Data in this exercise:
.....
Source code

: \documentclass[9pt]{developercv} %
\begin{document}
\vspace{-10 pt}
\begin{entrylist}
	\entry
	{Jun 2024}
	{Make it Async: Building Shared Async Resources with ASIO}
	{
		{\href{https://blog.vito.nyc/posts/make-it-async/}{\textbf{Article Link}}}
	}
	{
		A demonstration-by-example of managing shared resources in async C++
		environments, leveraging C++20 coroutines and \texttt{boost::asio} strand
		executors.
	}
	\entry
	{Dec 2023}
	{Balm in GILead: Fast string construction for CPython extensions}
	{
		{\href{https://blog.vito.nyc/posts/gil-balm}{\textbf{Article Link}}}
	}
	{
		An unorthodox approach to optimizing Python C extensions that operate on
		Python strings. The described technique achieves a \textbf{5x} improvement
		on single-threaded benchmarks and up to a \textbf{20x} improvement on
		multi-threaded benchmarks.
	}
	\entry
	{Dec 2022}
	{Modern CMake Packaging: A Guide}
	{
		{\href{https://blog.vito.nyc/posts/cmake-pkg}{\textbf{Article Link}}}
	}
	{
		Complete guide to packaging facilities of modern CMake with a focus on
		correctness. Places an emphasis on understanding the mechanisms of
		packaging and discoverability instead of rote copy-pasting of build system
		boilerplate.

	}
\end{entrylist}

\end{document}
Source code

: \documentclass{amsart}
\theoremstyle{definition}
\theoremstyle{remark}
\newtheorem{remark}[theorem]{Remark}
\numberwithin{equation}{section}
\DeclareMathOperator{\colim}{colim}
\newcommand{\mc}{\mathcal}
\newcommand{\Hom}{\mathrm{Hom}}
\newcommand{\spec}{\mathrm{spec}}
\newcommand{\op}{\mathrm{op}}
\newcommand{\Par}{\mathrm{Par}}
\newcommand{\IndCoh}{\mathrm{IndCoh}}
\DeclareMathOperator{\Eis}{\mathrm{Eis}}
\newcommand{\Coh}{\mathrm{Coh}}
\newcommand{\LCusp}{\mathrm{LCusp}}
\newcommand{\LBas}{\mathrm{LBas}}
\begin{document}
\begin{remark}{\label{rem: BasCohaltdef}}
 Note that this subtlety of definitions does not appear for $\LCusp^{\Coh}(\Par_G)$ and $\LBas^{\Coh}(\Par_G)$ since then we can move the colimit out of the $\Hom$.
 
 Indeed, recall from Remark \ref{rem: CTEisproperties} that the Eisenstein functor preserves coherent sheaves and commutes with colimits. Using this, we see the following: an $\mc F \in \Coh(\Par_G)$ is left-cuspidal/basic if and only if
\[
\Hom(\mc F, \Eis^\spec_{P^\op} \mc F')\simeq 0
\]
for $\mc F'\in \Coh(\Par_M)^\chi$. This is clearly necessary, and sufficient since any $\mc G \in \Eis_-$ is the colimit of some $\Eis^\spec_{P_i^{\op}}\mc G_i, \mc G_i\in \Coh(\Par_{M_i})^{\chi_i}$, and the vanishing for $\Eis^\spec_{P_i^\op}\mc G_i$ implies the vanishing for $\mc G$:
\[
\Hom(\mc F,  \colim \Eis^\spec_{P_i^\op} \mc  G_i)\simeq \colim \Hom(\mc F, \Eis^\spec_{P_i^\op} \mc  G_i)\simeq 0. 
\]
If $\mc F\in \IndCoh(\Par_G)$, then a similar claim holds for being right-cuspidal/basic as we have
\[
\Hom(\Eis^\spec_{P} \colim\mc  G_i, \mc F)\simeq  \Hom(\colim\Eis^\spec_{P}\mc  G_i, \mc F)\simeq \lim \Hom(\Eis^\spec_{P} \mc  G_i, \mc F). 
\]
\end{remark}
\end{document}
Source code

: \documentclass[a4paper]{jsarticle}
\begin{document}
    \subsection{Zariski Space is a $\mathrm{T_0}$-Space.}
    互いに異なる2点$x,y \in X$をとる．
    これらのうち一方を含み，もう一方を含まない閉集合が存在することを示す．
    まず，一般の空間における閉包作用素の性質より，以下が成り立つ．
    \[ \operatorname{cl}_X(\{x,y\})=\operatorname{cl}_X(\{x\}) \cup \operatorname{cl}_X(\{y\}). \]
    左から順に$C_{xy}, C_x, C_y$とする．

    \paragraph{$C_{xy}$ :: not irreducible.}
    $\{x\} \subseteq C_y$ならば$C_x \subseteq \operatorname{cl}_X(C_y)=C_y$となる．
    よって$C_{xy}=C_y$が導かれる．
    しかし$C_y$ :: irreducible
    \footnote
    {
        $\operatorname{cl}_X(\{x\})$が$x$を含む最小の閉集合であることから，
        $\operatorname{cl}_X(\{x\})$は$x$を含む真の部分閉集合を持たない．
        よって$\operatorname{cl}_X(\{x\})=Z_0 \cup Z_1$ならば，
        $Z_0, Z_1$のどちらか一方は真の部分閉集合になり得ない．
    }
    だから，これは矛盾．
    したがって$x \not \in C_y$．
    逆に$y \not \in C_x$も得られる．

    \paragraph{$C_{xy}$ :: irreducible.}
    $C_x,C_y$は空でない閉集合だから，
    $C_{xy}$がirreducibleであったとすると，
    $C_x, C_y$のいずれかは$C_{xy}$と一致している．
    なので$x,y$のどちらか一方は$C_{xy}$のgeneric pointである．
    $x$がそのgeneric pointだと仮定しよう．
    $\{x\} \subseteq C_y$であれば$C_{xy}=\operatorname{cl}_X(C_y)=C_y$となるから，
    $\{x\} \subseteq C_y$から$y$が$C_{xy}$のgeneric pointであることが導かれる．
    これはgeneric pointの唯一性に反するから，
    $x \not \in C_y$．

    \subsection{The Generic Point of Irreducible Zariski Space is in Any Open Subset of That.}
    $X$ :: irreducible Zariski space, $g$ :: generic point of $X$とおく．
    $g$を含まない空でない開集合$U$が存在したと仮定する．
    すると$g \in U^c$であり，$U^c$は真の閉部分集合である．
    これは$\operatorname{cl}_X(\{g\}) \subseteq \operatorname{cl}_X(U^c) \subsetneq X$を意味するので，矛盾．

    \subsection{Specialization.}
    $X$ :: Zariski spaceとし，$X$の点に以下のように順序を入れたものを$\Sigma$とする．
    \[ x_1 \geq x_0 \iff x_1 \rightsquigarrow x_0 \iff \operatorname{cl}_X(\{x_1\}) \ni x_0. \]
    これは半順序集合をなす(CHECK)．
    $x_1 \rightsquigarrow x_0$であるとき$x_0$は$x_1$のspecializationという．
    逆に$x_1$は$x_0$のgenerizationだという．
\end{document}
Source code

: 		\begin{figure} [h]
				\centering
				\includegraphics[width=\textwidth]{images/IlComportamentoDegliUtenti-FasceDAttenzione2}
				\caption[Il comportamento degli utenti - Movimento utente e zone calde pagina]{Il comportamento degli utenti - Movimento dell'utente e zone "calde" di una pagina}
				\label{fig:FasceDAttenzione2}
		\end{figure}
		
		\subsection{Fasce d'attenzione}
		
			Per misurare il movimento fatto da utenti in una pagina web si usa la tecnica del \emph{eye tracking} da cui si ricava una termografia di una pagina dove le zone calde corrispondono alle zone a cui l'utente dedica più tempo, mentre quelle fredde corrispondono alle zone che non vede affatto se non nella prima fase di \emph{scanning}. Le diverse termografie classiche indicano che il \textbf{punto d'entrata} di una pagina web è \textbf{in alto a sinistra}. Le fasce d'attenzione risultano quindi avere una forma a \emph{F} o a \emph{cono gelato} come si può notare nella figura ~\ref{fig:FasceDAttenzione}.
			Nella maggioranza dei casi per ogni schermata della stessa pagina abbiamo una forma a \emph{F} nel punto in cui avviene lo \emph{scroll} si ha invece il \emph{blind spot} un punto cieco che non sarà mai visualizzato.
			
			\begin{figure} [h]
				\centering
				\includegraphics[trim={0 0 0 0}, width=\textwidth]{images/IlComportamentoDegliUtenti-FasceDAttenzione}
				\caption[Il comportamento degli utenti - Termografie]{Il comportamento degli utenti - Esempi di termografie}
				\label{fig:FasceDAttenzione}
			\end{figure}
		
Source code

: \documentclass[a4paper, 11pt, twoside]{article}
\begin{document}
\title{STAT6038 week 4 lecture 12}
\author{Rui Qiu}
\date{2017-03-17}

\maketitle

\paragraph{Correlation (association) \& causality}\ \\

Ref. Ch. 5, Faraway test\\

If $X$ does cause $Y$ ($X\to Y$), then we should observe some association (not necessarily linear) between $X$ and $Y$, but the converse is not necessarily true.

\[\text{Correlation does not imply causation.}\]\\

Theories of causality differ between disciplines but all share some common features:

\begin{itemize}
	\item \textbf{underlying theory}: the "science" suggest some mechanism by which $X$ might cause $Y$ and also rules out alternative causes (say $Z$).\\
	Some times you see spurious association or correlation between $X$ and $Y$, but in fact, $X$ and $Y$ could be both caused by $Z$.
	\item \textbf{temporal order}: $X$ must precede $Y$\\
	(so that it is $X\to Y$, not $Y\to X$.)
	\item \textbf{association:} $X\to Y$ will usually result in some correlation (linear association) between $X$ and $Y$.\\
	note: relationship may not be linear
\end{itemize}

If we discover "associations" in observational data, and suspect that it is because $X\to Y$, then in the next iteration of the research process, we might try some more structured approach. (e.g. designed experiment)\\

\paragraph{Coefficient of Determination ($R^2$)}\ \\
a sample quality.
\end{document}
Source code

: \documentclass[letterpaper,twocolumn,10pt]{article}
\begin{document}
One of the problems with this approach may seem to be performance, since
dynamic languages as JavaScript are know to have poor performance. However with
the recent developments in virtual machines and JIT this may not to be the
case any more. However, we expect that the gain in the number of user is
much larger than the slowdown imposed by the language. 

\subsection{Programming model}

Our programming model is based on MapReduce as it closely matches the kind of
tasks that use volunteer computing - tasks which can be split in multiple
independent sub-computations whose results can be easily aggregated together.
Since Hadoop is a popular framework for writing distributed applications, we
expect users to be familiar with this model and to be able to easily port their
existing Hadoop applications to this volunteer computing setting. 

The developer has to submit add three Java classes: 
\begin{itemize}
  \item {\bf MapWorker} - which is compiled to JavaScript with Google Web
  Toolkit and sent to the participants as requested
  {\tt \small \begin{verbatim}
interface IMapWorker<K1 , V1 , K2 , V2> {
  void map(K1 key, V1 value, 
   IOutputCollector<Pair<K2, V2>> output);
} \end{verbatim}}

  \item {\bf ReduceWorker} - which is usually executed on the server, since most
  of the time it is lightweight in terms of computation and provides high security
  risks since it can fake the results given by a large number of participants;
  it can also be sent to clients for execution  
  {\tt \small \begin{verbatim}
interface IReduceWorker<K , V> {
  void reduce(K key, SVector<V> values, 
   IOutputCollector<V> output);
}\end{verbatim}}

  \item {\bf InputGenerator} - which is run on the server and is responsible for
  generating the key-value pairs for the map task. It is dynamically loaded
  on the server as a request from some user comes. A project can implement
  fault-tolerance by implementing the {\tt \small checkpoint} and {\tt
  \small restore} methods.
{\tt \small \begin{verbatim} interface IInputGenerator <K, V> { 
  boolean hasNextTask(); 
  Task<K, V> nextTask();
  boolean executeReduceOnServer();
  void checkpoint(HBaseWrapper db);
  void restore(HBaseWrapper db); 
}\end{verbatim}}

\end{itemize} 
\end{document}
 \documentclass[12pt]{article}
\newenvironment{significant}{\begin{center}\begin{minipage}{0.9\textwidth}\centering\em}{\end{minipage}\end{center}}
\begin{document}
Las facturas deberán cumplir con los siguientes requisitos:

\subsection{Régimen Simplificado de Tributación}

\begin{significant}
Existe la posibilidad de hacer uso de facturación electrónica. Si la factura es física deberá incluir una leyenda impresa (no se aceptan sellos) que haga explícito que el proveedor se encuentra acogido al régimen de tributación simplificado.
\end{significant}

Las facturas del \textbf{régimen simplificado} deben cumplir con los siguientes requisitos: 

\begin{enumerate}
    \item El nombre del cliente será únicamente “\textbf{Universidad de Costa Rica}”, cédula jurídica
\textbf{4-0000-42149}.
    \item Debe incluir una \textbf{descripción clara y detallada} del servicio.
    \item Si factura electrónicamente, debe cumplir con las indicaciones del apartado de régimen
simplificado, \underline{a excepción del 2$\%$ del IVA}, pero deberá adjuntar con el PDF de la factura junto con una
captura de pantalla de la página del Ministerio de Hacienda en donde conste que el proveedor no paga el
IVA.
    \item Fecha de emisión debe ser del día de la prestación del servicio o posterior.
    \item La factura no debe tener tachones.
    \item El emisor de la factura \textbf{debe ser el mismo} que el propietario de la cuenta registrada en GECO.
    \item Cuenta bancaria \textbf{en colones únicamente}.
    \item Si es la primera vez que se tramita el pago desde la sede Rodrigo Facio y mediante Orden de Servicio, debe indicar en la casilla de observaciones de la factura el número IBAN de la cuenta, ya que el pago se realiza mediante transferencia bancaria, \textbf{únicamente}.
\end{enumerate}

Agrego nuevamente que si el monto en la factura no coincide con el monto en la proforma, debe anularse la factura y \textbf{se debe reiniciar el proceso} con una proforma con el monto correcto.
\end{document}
.....
Instructions to follow:
Figure out how many lines of the data above include "applications", then give the number and nothing more.

Output for this exercise:
2